Task statement. Lines holding the word "필요하다고" must be located in the listing below and copied.

Dataset records.
>>>

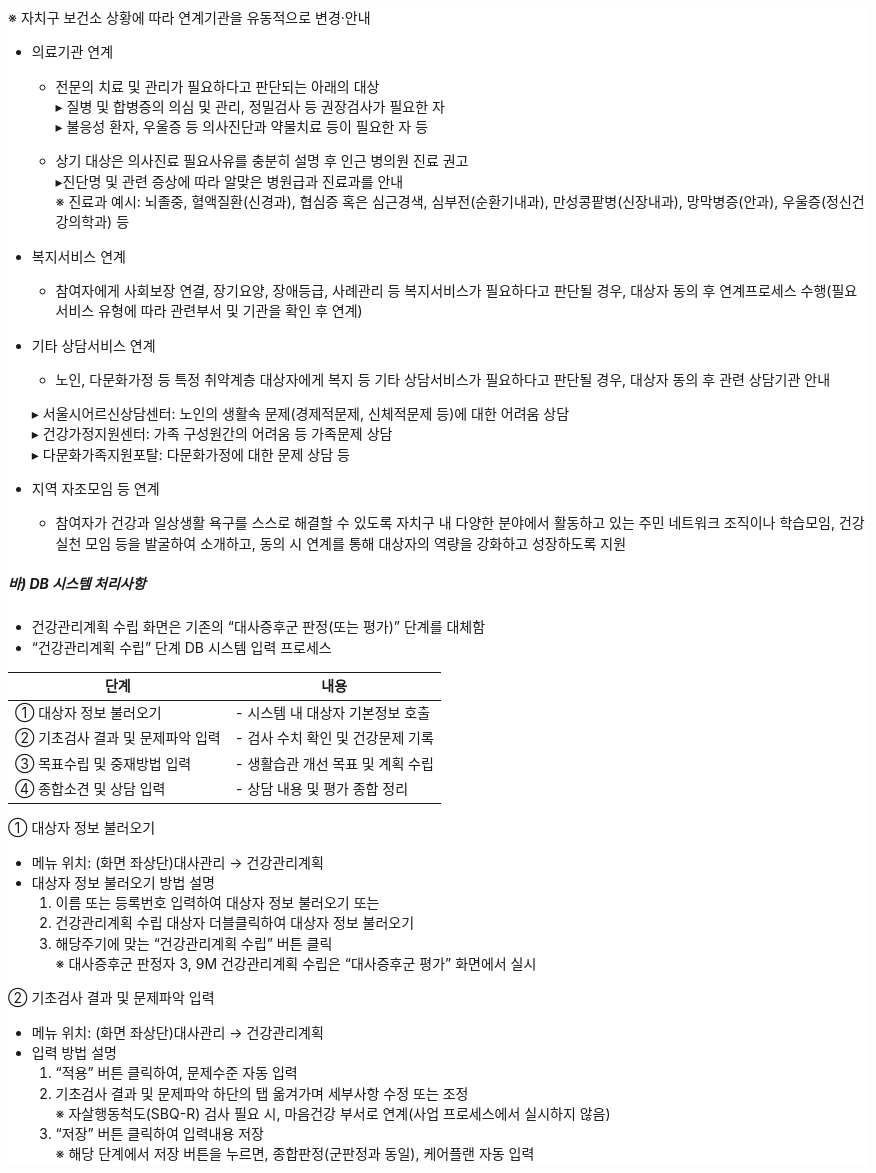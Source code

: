 ※ 자치구 보건소 상황에 따라 연계기관을 유동적으로 변경‧안내

  - 의료기관 연계
    - 전문의 치료 및 관리가 필요하다고 판단되는 아래의 대상  
    ▸ 질병 및 합병증의 의심 및 관리, 정밀검사 등 권장검사가 필요한 자  
    ▸ 불응성 환자, 우울증 등 의사진단과 약물치료 등이 필요한 자 등
  
    - 상기 대상은 의사진료 필요사유를 충분히 설명 후 인근 병의원 진료 권고  
    ▸진단명 및 관련 증상에 따라 알맞은 병원급과 진료과를 안내  
    ※ 진료과 예시: 뇌졸중, 혈액질환(신경과), 협심증 혹은 심근경색, 심부전(순환기내과), 만성콩팥병(신장내과), 망막병증(안과), 우울증(정신건강의학과) 등

  - 복지서비스 연계
    - 참여자에게 사회보장 연결, 장기요양, 장애등급, 사례관리 등 복지서비스가 필요하다고 판단될 경우, 대상자 동의 후 연계프로세스 수행(필요서비스 유형에 따라 관련부서 및 기관을 확인 후 연계)

  - 기타 상담서비스 연계
    - 노인, 다문화가정 등 특정 취약계층 대상자에게 복지 등 기타 상담서비스가 필요하다고 판단될 경우, 대상자 동의 후 관련 상담기관 안내

    ▸ 서울시어르신상담센터: 노인의 생활속 문제(경제적문제, 신체적문제 등)에 대한 어려움 상담  
    ▸ 건강가정지원센터: 가족 구성원간의 어려움 등 가족문제 상담  
    ▸ 다문화가족지원포탈: 다문화가정에 대한 문제 상담 등  

  - 지역 자조모임 등 연계
    - 참여자가 건강과 일상생활 욕구를 스스로 해결할 수 있도록 자치구 내 다양한 분야에서 활동하고 있는 주민 네트워크 조직이나 학습모임, 건강실천 모임 등을 발굴하여 소개하고, 동의 시 연계를 통해 대상자의 역량을 강화하고 성장하도록 지원

##### 바) DB 시스템 처리사항

- 건강관리계획 수립 화면은 기존의 “대사증후군 판정(또는 평가)” 단계를 대체함
- “건강관리계획 수립” 단계 DB 시스템 입력 프로세스

| 단계 | 내용 |
|------|------|
| ① 대상자 정보 불러오기 | - 시스템 내 대상자 기본정보 호출 |
| ② 기초검사 결과 및 문제파악 입력 | - 검사 수치 확인 및 건강문제 기록 |
| ③ 목표수립 및 중재방법 입력 | - 생활습관 개선 목표 및 계획 수립 |
| ④ 종합소견 및 상담 입력 | - 상담 내용 및 평가 종합 정리 |

① 대상자 정보 불러오기
- 메뉴 위치: (화면 좌상단)대사관리 → 건강관리계획
- 대상자 정보 불러오기 방법 설명
  1. 이름 또는 등록번호 입력하여 대상자 정보 불러오기 또는  
  2. 건강관리계획 수립 대상자 더블클릭하여 대상자 정보 불러오기  
  3. 해당주기에 맞는 “건강관리계획 수립” 버튼 클릭  
  ※ 대사증후군 판정자 3, 9M 건강관리계획 수립은 “대사증후군 평가” 화면에서 실시

② 기초검사 결과 및 문제파악 입력
- 메뉴 위치: (화면 좌상단)대사관리 → 건강관리계획
- 입력 방법 설명
  1. “적용” 버튼 클릭하여, 문제수준 자동 입력  
  2. 기초검사 결과 및 문제파악 하단의 탭 옮겨가며 세부사항 수정 또는 조정  
  ※ 자살행동척도(SBQ-R) 검사 필요 시, 마음건강 부서로 연계(사업 프로세스에서 실시하지 않음)  
  3. “저장” 버튼 클릭하여 입력내용 저장  
  ※ 해당 단계에서 저장 버튼을 누르면, 종합판정(군판정과 동일), 케어플랜 자동 입력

<<<

Response to the task.
    - 전문의 치료 및 관리가 필요하다고 판단되는 아래의 대상  
    - 참여자에게 사회보장 연결, 장기요양, 장애등급, 사례관리 등 복지서비스가 필요하다고 판단될 경우, 대상자 동의 후 연계프로세스 수행(필요서비스 유형에 따라 관련부서 및 기관을 확인 후 연계)
    - 노인, 다문화가정 등 특정 취약계층 대상자에게 복지 등 기타 상담서비스가 필요하다고 판단될 경우, 대상자 동의 후 관련 상담기관 안내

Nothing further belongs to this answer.